## Information
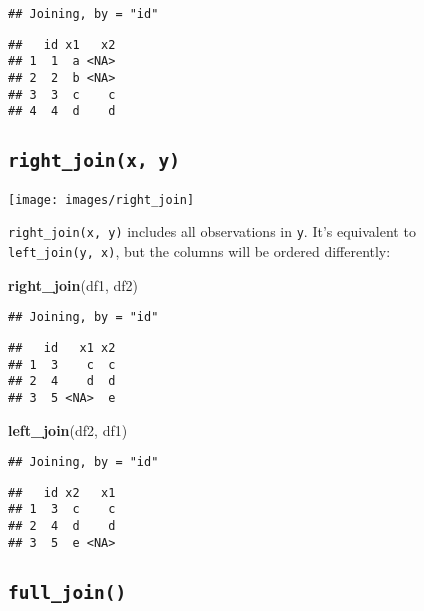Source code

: \documentclass[]{book}
\newenvironment{Shaded}{\begin{snugshade}}{\end{snugshade}}
\newcommand{\KeywordTok}[1]{\textcolor[rgb]{0.13,0.29,0.53}{\textbf{{#1}}}}
\newcommand{\NormalTok}[1]{{#1}}
\begin{document}
\begin{verbatim}
## Joining, by = "id"
\end{verbatim}

\begin{verbatim}
##   id x1   x2
## 1  1  a <NA>
## 2  2  b <NA>
## 3  3  c    c
## 4  4  d    d
\end{verbatim}

\subsection{\texorpdfstring{\texttt{right\_join(x,\ y)}}{right\_join(x, y)}}\label{right_joinx-y}

\texttt{[image: images/right\_join]}

\texttt{right\_join(x,\ y)} includes all observations in \texttt{y}.
It's equivalent to \texttt{left\_join(y,\ x)}, but the columns will be
ordered differently:

\begin{Shaded}
\begin{Highlighting}[]
\KeywordTok{right_join}\NormalTok{(df1, df2)}
\end{Highlighting}
\end{Shaded}

\begin{verbatim}
## Joining, by = "id"
\end{verbatim}

\begin{verbatim}
##   id   x1 x2
## 1  3    c  c
## 2  4    d  d
## 3  5 <NA>  e
\end{verbatim}

\begin{Shaded}
\begin{Highlighting}[]
\KeywordTok{left_join}\NormalTok{(df2, df1)}
\end{Highlighting}
\end{Shaded}

\begin{verbatim}
## Joining, by = "id"
\end{verbatim}

\begin{verbatim}
##   id x2   x1
## 1  3  c    c
## 2  4  d    d
## 3  5  e <NA>
\end{verbatim}

\subsection{\texorpdfstring{\texttt{full\_join()}}{full\_join()}}\label{full_join}
\end{document}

## Task goal
Please return each line of the listing above that contains "subsection".

## Answer space
\subsection{\texorpdfstring{\texttt{right\_join(x,\ y)}}{right\_join(x, y)}}\label{right_joinx-y}
\subsection{\texorpdfstring{\texttt{full\_join()}}{full\_join()}}\label{full_join}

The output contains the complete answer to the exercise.